POA: Pre-training Once for Models of All Sizes¶

Conference: ECCV 2024
arXiv: 2408.01031
Code: https://github.com/Qichuzyy/POA
Area: LLM Pre-training
Keywords: Self-Supervised Pre-training, Elastic Networks, Self-Distillation, Pre-training Multi-Size Models Once, Once-for-All

TL;DR¶

POA proposes introducing an elastic student branch into the self-supervised self-distillation framework. Through parameter sharing and random sub-network sampling, hundreds of pre-trained models of different sizes can be produced simultaneously with a single pre-training run (e.g., directly extracting ViT-S/B from ViT-L).
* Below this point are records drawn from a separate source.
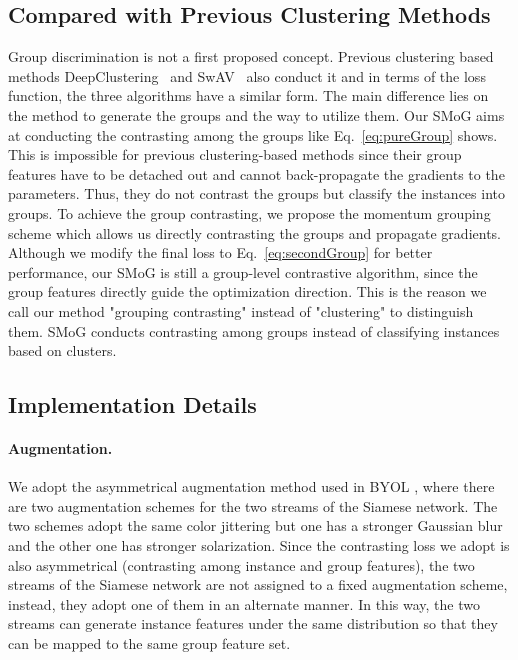 \documentclass[runningheads]{style/llncs}
\begin{document}
\subsection{Compared with Previous Clustering Methods}
Group discrimination is not a first proposed concept. Previous clustering based methods DeepClustering~\cite{deepcluster} and SwAV~\cite{swav} also conduct it and in terms of the loss function, the three algorithms have a similar form. The main difference lies on the method to generate the groups and the way to utilize them. Our SMoG aims at conducting the contrasting among the groups like Eq.~\ref{eq:pureGroup} shows. This is impossible for previous clustering-based methods since their group features have to be detached out and cannot back-propagate the gradients to the parameters. Thus, they do not contrast the groups but classify the instances into groups. To achieve the group contrasting, we propose the momentum grouping scheme which allows us directly contrasting the groups and propagate gradients. Although we modify the final loss to Eq.~\ref{eq:secondGroup} for better performance, our SMoG is still a group-level contrastive algorithm, since the group features directly guide the optimization direction. This is the reason we call our method "grouping contrasting" instead of "clustering" to distinguish them. SMoG conducts contrasting among groups instead of classifying instances based on clusters.

\subsection{Implementation Details}

\paragraph{Augmentation.}
We adopt the asymmetrical augmentation method used in BYOL \cite{byol}, where there are two augmentation schemes for the two streams of the Siamese network. The two schemes adopt the same color jittering but one has a stronger Gaussian blur and the other one has stronger solarization. Since the contrasting loss we adopt is also asymmetrical (contrasting among instance and group features), the two streams of the Siamese network are not assigned to a fixed augmentation scheme, instead, they adopt one of them in an alternate manner. In this way, the two streams can generate instance features under the same distribution so that they can be mapped to the same group feature set. 
\end{document}

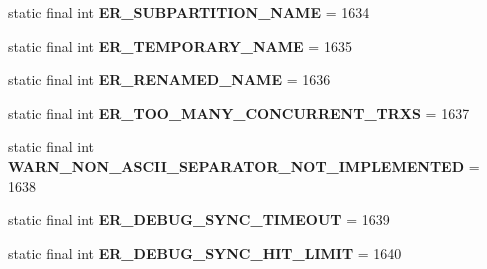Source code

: \begin{DoxyCompactItemize}
static final int {\bfseries E\+R\+\_\+\+S\+U\+B\+P\+A\+R\+T\+I\+T\+I\+O\+N\+\_\+\+N\+A\+ME} = 1634
\item 
\mbox{\label{classcom_1_1mysql_1_1cj_1_1exceptions_1_1_mysql_error_numbers_aea8b9f0558fc494bbb0147c496625e33}} 
static final int {\bfseries E\+R\+\_\+\+T\+E\+M\+P\+O\+R\+A\+R\+Y\+\_\+\+N\+A\+ME} = 1635
\item 
\mbox{\label{classcom_1_1mysql_1_1cj_1_1exceptions_1_1_mysql_error_numbers_aad69e977140ca01fdbe1a1b8cc9ba640}} 
static final int {\bfseries E\+R\+\_\+\+R\+E\+N\+A\+M\+E\+D\+\_\+\+N\+A\+ME} = 1636
\item 
\mbox{\label{classcom_1_1mysql_1_1cj_1_1exceptions_1_1_mysql_error_numbers_a75e755e2cff7c440022fc6084ac43d25}} 
static final int {\bfseries E\+R\+\_\+\+T\+O\+O\+\_\+\+M\+A\+N\+Y\+\_\+\+C\+O\+N\+C\+U\+R\+R\+E\+N\+T\+\_\+\+T\+R\+XS} = 1637
\item 
\mbox{\label{classcom_1_1mysql_1_1cj_1_1exceptions_1_1_mysql_error_numbers_ace8166698c6510fd0ae8ff7363313297}} 
static final int {\bfseries W\+A\+R\+N\+\_\+\+N\+O\+N\+\_\+\+A\+S\+C\+I\+I\+\_\+\+S\+E\+P\+A\+R\+A\+T\+O\+R\+\_\+\+N\+O\+T\+\_\+\+I\+M\+P\+L\+E\+M\+E\+N\+T\+ED} = 1638
\item 
\mbox{\label{classcom_1_1mysql_1_1cj_1_1exceptions_1_1_mysql_error_numbers_af30742ee3872eccd08514384fbc46747}} 
static final int {\bfseries E\+R\+\_\+\+D\+E\+B\+U\+G\+\_\+\+S\+Y\+N\+C\+\_\+\+T\+I\+M\+E\+O\+UT} = 1639
\item 
\mbox{\label{classcom_1_1mysql_1_1cj_1_1exceptions_1_1_mysql_error_numbers_a33800aeb9ab2d3b50b16b4c8787abb22}} 
static final int {\bfseries E\+R\+\_\+\+D\+E\+B\+U\+G\+\_\+\+S\+Y\+N\+C\+\_\+\+H\+I\+T\+\_\+\+L\+I\+M\+IT} = 1640
\item 
\mbox{\label{classcom_1_1mysql_1_1cj_1_1exceptions_1_1_mysql_error_numbers_aab7bd2d1f9aa46e14a796bb828505201}} 

\end{DoxyCompactItemize}
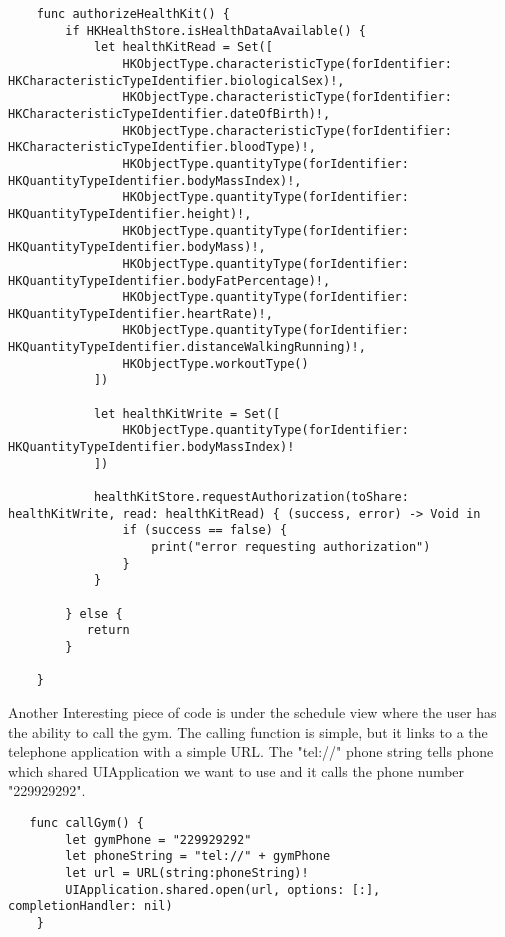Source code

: \documentclass[a4paper]{article}
\begin{document}
\begin{verbatim}
    func authorizeHealthKit() {
        if HKHealthStore.isHealthDataAvailable() {
            let healthKitRead = Set([
                HKObjectType.characteristicType(forIdentifier: HKCharacteristicTypeIdentifier.biologicalSex)!,
                HKObjectType.characteristicType(forIdentifier: HKCharacteristicTypeIdentifier.dateOfBirth)!,
                HKObjectType.characteristicType(forIdentifier: HKCharacteristicTypeIdentifier.bloodType)!,
                HKObjectType.quantityType(forIdentifier: HKQuantityTypeIdentifier.bodyMassIndex)!,
                HKObjectType.quantityType(forIdentifier: HKQuantityTypeIdentifier.height)!,
                HKObjectType.quantityType(forIdentifier: HKQuantityTypeIdentifier.bodyMass)!,
                HKObjectType.quantityType(forIdentifier: HKQuantityTypeIdentifier.bodyFatPercentage)!,
                HKObjectType.quantityType(forIdentifier: HKQuantityTypeIdentifier.heartRate)!,
                HKObjectType.quantityType(forIdentifier: HKQuantityTypeIdentifier.distanceWalkingRunning)!,
                HKObjectType.workoutType()
            ])

            let healthKitWrite = Set([
                HKObjectType.quantityType(forIdentifier: HKQuantityTypeIdentifier.bodyMassIndex)!
            ])

            healthKitStore.requestAuthorization(toShare: healthKitWrite, read: healthKitRead) { (success, error) -> Void in
                if (success == false) {
                    print("error requesting authorization")
                }
            }

        } else {
           return
        }

    }

\end{verbatim}

Another Interesting piece of code is under the schedule view where the user has the ability to call the gym. The calling function is simple, but it links to a the telephone application with a simple URL. The "tel://" phone string tells phone which shared UIApplication we want to use and it calls the phone number "229929292".

\begin{verbatim}
   func callGym() {
        let gymPhone = "229929292"
        let phoneString = "tel://" + gymPhone
        let url = URL(string:phoneString)!
        UIApplication.shared.open(url, options: [:], completionHandler: nil)
    }
\end{verbatim}
\end{document}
Each sub-network achieves SOTA performance on k-NN, linear probing, and downstream tasks.

Background & Motivation¶

Self-Supervised Learning (SSL) has achieved outstanding visual representation capabilities in large models. However, actual deployment requires a series of models of different sizes to match various computational and storage limits (such as Gemini Nano/Pro/Ultra). Current practices involve pre-training a large model first, then applying pruning, knowledge distillation, or retraining small models from scratch to adapt to different scenarios—approaches that incur high development costs.

Key Challenge: Current SSL methods (e.g., DINO, iBOT) only train one fixed-size model at a time. To obtain \(N\) models of different dimensions, they require training \(N\) times, leading to a linear growth in computational budgets.

Key Insight: Modern network architectures (ViT, Swin, ResNet) naturally possess the characteristic where "smaller models are sub-networks of larger models" (width reduction = fewer attention heads, depth reduction = skipping some blocks). Based on this observation, POA introduces an elastic student branch into the teacher-student self-distillation framework, randomly sampling a sub-network at each step for training. Consequently, high-quality sub-networks of any size can be directly extracted from the teacher once pre-training is complete.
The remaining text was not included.